Exercise aim ▸ A faithful copy of the data is the goal; set it down exactly, without the images.

Records ▸
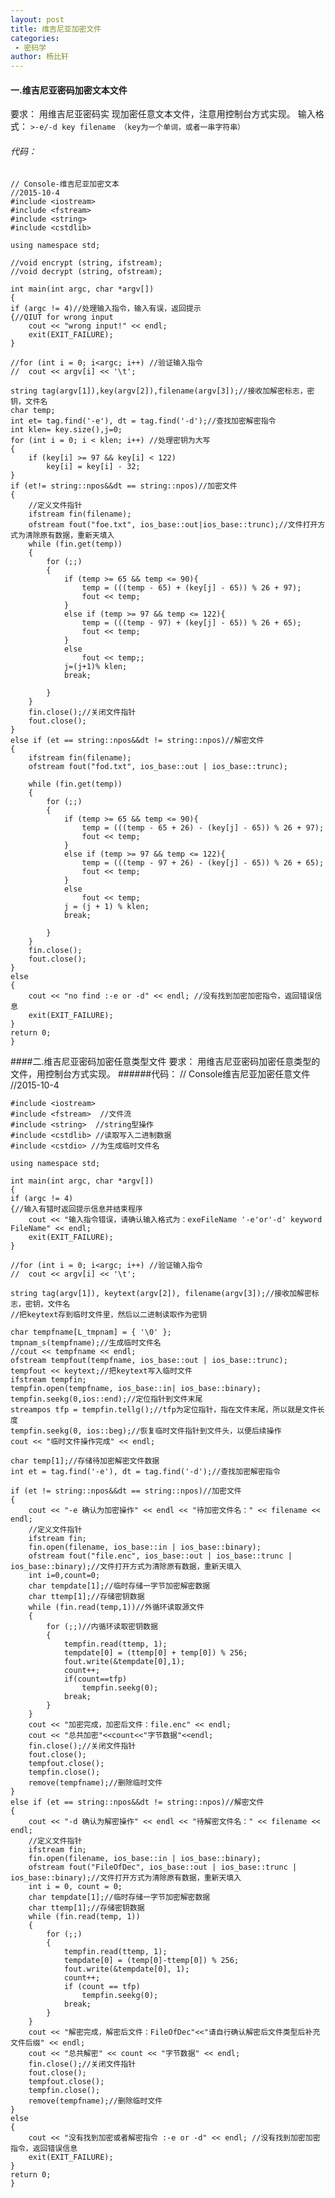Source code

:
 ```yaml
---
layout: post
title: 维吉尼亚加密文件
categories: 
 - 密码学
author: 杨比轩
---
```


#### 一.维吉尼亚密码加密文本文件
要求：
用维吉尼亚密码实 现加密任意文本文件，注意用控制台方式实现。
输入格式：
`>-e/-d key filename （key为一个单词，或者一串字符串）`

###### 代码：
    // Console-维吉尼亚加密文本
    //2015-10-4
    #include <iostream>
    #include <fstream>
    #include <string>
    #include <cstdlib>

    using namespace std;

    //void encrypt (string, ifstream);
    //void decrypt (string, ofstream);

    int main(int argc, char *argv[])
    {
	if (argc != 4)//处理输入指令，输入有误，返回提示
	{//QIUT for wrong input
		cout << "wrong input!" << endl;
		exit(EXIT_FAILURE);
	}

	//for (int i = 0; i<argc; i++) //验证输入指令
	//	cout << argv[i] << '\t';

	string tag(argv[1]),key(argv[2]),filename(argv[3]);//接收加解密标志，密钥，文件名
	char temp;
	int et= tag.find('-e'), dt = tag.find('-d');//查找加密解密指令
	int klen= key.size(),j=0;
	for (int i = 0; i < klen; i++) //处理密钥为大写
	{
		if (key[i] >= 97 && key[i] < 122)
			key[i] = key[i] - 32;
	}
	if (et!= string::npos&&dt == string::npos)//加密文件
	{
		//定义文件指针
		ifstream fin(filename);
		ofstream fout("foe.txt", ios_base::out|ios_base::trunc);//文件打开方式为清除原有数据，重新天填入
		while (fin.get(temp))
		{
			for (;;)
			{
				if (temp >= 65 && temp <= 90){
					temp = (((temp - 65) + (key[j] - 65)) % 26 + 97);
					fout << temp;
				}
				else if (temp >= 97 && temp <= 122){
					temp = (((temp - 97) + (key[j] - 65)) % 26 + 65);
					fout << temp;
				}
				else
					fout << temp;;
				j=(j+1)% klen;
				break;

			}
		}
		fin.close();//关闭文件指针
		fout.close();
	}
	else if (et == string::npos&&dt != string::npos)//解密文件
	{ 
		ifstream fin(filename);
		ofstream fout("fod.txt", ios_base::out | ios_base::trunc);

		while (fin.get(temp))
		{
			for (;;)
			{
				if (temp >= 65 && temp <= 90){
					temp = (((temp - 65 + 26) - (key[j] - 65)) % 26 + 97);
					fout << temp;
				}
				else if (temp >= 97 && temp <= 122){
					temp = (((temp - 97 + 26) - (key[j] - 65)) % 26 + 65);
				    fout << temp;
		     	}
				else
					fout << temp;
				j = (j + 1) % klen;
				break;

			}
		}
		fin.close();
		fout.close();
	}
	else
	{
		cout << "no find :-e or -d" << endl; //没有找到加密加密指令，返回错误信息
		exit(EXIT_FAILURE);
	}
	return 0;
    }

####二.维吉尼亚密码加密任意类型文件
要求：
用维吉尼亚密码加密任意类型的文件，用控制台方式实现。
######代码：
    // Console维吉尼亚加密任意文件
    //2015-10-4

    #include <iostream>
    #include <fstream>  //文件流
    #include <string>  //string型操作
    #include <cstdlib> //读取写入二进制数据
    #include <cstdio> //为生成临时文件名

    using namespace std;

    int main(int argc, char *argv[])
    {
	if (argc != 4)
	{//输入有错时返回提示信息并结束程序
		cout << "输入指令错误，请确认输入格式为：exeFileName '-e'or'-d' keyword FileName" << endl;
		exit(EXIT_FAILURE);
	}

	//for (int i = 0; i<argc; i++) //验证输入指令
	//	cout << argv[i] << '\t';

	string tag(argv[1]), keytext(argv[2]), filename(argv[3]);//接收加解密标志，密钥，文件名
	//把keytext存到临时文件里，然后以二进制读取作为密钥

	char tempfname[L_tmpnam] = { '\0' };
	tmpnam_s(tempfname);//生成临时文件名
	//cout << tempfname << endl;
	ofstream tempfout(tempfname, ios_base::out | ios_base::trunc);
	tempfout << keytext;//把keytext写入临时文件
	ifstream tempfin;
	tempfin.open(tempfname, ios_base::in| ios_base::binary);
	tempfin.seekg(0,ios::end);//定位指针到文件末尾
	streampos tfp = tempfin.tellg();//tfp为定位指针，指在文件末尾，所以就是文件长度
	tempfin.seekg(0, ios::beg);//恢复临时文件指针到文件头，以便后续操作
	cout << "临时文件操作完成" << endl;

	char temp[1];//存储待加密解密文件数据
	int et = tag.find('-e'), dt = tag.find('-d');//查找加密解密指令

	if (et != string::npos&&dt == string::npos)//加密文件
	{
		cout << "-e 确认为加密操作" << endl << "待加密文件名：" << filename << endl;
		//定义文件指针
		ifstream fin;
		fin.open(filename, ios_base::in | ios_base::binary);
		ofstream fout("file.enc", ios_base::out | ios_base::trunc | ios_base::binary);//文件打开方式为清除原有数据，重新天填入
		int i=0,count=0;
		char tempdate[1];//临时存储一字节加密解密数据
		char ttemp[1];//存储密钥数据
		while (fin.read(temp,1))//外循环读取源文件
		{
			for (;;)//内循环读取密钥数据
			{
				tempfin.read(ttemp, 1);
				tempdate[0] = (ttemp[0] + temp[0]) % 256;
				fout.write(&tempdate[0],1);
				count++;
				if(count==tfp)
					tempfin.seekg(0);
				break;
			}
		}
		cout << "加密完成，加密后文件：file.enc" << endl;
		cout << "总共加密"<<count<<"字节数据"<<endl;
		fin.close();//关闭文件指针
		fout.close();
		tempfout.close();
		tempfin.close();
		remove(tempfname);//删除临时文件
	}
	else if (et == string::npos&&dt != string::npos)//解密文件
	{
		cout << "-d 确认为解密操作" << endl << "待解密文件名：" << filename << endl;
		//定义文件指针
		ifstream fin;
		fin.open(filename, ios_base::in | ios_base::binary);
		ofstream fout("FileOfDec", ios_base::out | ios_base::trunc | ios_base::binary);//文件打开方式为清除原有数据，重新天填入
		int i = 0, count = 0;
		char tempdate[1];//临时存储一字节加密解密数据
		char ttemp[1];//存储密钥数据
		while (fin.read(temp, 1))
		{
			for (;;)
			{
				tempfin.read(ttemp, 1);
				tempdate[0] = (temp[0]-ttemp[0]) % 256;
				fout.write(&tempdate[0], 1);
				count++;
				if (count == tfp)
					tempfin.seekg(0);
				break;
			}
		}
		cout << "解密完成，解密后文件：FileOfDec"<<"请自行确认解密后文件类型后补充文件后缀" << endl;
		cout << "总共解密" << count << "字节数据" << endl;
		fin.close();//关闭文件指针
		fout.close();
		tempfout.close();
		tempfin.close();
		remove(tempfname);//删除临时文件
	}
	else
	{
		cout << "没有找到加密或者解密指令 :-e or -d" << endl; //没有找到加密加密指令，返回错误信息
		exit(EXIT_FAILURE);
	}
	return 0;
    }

Solution ▸
Source code

:
 ```yaml
---
layout: post
title: 维吉尼亚加密文件
categories: 
 - 密码学
author: 杨比轩
---
```


#### 一.维吉尼亚密码加密文本文件
要求：
用维吉尼亚密码实 现加密任意文本文件，注意用控制台方式实现。
输入格式：
`>-e/-d key filename （key为一个单词，或者一串字符串）`

###### 代码：
    // Console-维吉尼亚加密文本
    //2015-10-4
    #include <iostream>
    #include <fstream>
    #include <string>
    #include <cstdlib>

    using namespace std;

    //void encrypt (string, ifstream);
    //void decrypt (string, ofstream);

    int main(int argc, char *argv[])
    {
	if (argc != 4)//处理输入指令，输入有误，返回提示
	{//QIUT for wrong input
		cout << "wrong input!" << endl;
		exit(EXIT_FAILURE);
	}

	//for (int i = 0; i<argc; i++) //验证输入指令
	//	cout << argv[i] << '\t';

	string tag(argv[1]),key(argv[2]),filename(argv[3]);//接收加解密标志，密钥，文件名
	char temp;
	int et= tag.find('-e'), dt = tag.find('-d');//查找加密解密指令
	int klen= key.size(),j=0;
	for (int i = 0; i < klen; i++) //处理密钥为大写
	{
		if (key[i] >= 97 && key[i] < 122)
			key[i] = key[i] - 32;
	}
	if (et!= string::npos&&dt == string::npos)//加密文件
	{
		//定义文件指针
		ifstream fin(filename);
		ofstream fout("foe.txt", ios_base::out|ios_base::trunc);//文件打开方式为清除原有数据，重新天填入
		while (fin.get(temp))
		{
			for (;;)
			{
				if (temp >= 65 && temp <= 90){
					temp = (((temp - 65) + (key[j] - 65)) % 26 + 97);
					fout << temp;
				}
				else if (temp >= 97 && temp <= 122){
					temp = (((temp - 97) + (key[j] - 65)) % 26 + 65);
					fout << temp;
				}
				else
					fout << temp;;
				j=(j+1)% klen;
				break;

			}
		}
		fin.close();//关闭文件指针
		fout.close();
	}
	else if (et == string::npos&&dt != string::npos)//解密文件
	{ 
		ifstream fin(filename);
		ofstream fout("fod.txt", ios_base::out | ios_base::trunc);

		while (fin.get(temp))
		{
			for (;;)
			{
				if (temp >= 65 && temp <= 90){
					temp = (((temp - 65 + 26) - (key[j] - 65)) % 26 + 97);
					fout << temp;
				}
				else if (temp >= 97 && temp <= 122){
					temp = (((temp - 97 + 26) - (key[j] - 65)) % 26 + 65);
				    fout << temp;
		     	}
				else
					fout << temp;
				j = (j + 1) % klen;
				break;

			}
		}
		fin.close();
		fout.close();
	}
	else
	{
		cout << "no find :-e or -d" << endl; //没有找到加密加密指令，返回错误信息
		exit(EXIT_FAILURE);
	}
	return 0;
    }

####二.维吉尼亚密码加密任意类型文件
要求：
用维吉尼亚密码加密任意类型的文件，用控制台方式实现。
######代码：
    // Console维吉尼亚加密任意文件
    //2015-10-4

    #include <iostream>
    #include <fstream>  //文件流
    #include <string>  //string型操作
    #include <cstdlib> //读取写入二进制数据
    #include <cstdio> //为生成临时文件名

    using namespace std;

    int main(int argc, char *argv[])
    {
	if (argc != 4)
	{//输入有错时返回提示信息并结束程序
		cout << "输入指令错误，请确认输入格式为：exeFileName '-e'or'-d' keyword FileName" << endl;
		exit(EXIT_FAILURE);
	}

	//for (int i = 0; i<argc; i++) //验证输入指令
	//	cout << argv[i] << '\t';

	string tag(argv[1]), keytext(argv[2]), filename(argv[3]);//接收加解密标志，密钥，文件名
	//把keytext存到临时文件里，然后以二进制读取作为密钥

	char tempfname[L_tmpnam] = { '\0' };
	tmpnam_s(tempfname);//生成临时文件名
	//cout << tempfname << endl;
	ofstream tempfout(tempfname, ios_base::out | ios_base::trunc);
	tempfout << keytext;//把keytext写入临时文件
	ifstream tempfin;
	tempfin.open(tempfname, ios_base::in| ios_base::binary);
	tempfin.seekg(0,ios::end);//定位指针到文件末尾
	streampos tfp = tempfin.tellg();//tfp为定位指针，指在文件末尾，所以就是文件长度
	tempfin.seekg(0, ios::beg);//恢复临时文件指针到文件头，以便后续操作
	cout << "临时文件操作完成" << endl;

	char temp[1];//存储待加密解密文件数据
	int et = tag.find('-e'), dt = tag.find('-d');//查找加密解密指令

	if (et != string::npos&&dt == string::npos)//加密文件
	{
		cout << "-e 确认为加密操作" << endl << "待加密文件名：" << filename << endl;
		//定义文件指针
		ifstream fin;
		fin.open(filename, ios_base::in | ios_base::binary);
		ofstream fout("file.enc", ios_base::out | ios_base::trunc | ios_base::binary);//文件打开方式为清除原有数据，重新天填入
		int i=0,count=0;
		char tempdate[1];//临时存储一字节加密解密数据
		char ttemp[1];//存储密钥数据
		while (fin.read(temp,1))//外循环读取源文件
		{
			for (;;)//内循环读取密钥数据
			{
				tempfin.read(ttemp, 1);
				tempdate[0] = (ttemp[0] + temp[0]) % 256;
				fout.write(&tempdate[0],1);
				count++;
				if(count==tfp)
					tempfin.seekg(0);
				break;
			}
		}
		cout << "加密完成，加密后文件：file.enc" << endl;
		cout << "总共加密"<<count<<"字节数据"<<endl;
		fin.close();//关闭文件指针
		fout.close();
		tempfout.close();
		tempfin.close();
		remove(tempfname);//删除临时文件
	}
	else if (et == string::npos&&dt != string::npos)//解密文件
	{
		cout << "-d 确认为解密操作" << endl << "待解密文件名：" << filename << endl;
		//定义文件指针
		ifstream fin;
		fin.open(filename, ios_base::in | ios_base::binary);
		ofstream fout("FileOfDec", ios_base::out | ios_base::trunc | ios_base::binary);//文件打开方式为清除原有数据，重新天填入
		int i = 0, count = 0;
		char tempdate[1];//临时存储一字节加密解密数据
		char ttemp[1];//存储密钥数据
		while (fin.read(temp, 1))
		{
			for (;;)
			{
				tempfin.read(ttemp, 1);
				tempdate[0] = (temp[0]-ttemp[0]) % 256;
				fout.write(&tempdate[0], 1);
				count++;
				if (count == tfp)
					tempfin.seekg(0);
				break;
			}
		}
		cout << "解密完成，解密后文件：FileOfDec"<<"请自行确认解密后文件类型后补充文件后缀" << endl;
		cout << "总共解密" << count << "字节数据" << endl;
		fin.close();//关闭文件指针
		fout.close();
		tempfout.close();
		tempfin.close();
		remove(tempfname);//删除临时文件
	}
	else
	{
		cout << "没有找到加密或者解密指令 :-e or -d" << endl; //没有找到加密加密指令，返回错误信息
		exit(EXIT_FAILURE);
	}
	return 0;
    }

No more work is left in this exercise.